_About this exercise_
Search the listing below for "differences". Copy each matching line.

_Dataset excerpts_
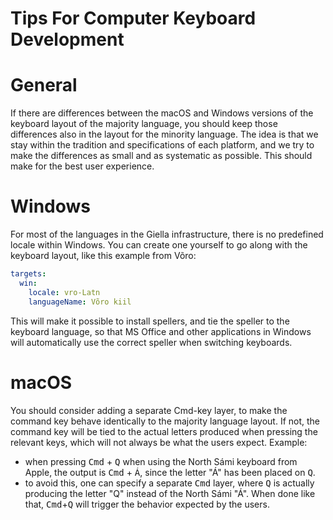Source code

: Tips For Computer Keyboard Development
======

# General

If there are differences between the macOS and Windows versions of the keyboard layout of the majority language, you should keep those differences also in the
layout for the minority language. The idea is that we stay within the tradition
and specifications of each platform, and we try to make the differences as small
and as systematic as possible. This should make for the best user experience.

# Windows

For most of the languages in the Giella infrastructure, there is no predefined
locale within Windows. You can create one yourself to go along with the keyboard
layout, like this example from Võro:

```yaml
targets:
  win:
    locale: vro-Latn
    languageName: Võro kiil
```

This will make it possible to install spellers, and tie the speller to
the keyboard language, so that MS Office and other applications in Windows will
automatically use the correct speller when switching keyboards.

# macOS

You should consider adding a separate Cmd-key layer, to make the command key
behave identically to the majority language layout. If not, the command key will
be tied to the actual letters produced when pressing the relevant keys, which
will not always be what the users expect. Example:

* when pressing <kbd>Cmd</kbd> + <kbd>Q</kbd> when using the North Sámi keyboard from Apple,
  the output is <kbd>Cmd</kbd> + <kbd>Á</kbd>, since the letter "Á" has been placed on <kbd>Q</kbd>.
* to avoid this, one can specify a separate <kbd>Cmd</kbd> layer, where <kbd>Q</kbd> is
  actually producing the letter "Q" instead of the North Sámi "Á". When done
  like that, <kbd>Cmd</kbd>+<kbd>Q</kbd> will trigger the behavior expected by the users.
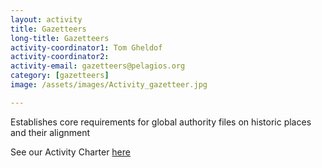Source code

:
 ```yaml
---
layout: activity
title: Gazetteers
long-title: Gazetteers
activity-coordinator1: Tom Gheldof
activity-coordinator2: 
activity-email: gazetteers@pelagios.org
category: [gazetteers]
image: /assets/images/Activity_gazetteer.jpg

---
```


Establishes core requirements for global authority files on historic places and their alignment

See our Activity Charter <a href="https://docs.google.com/document/d/1NyIrVYX6ThMhykyxgV7H_HJud2gwkpPGtj2PZVDcXi8/edit">here</a> 
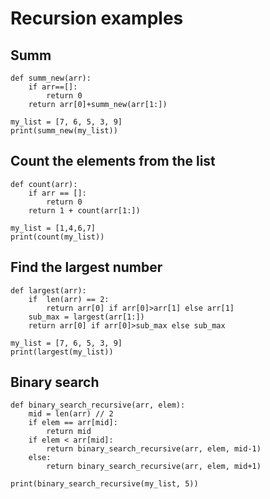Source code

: # Recursion examples
## Summ
```
def summ_new(arr):
    if arr==[]:
        return 0
    return arr[0]+summ_new(arr[1:])
```
```
my_list = [7, 6, 5, 3, 9]
print(summ_new(my_list))
```

## Count the elements from the list
```
def count(arr):
    if arr == []:
        return 0
    return 1 + count(arr[1:])
```
```
my_list = [1,4,6,7]
print(count(my_list))
```
## Find the largest number
```
def largest(arr):
    if  len(arr) == 2:
        return arr[0] if arr[0]>arr[1] else arr[1]
    sub_max = largest(arr[1:])
    return arr[0] if arr[0]>sub_max else sub_max
```
```
my_list = [7, 6, 5, 3, 9]
print(largest(my_list))
```
## Binary search
```
def binary_search_recursive(arr, elem):
    mid = len(arr) // 2
    if elem == arr[mid]:
        return mid
    if elem < arr[mid]:
        return binary_search_recursive(arr, elem, mid-1)
    else:
        return binary_search_recursive(arr, elem, mid+1)
```
```
print(binary_search_recursive(my_list, 5))
```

_Answer space_
If there are differences between the macOS and Windows versions of the keyboard layout of the majority language, you should keep those differences also in the
and specifications of each platform, and we try to make the differences as small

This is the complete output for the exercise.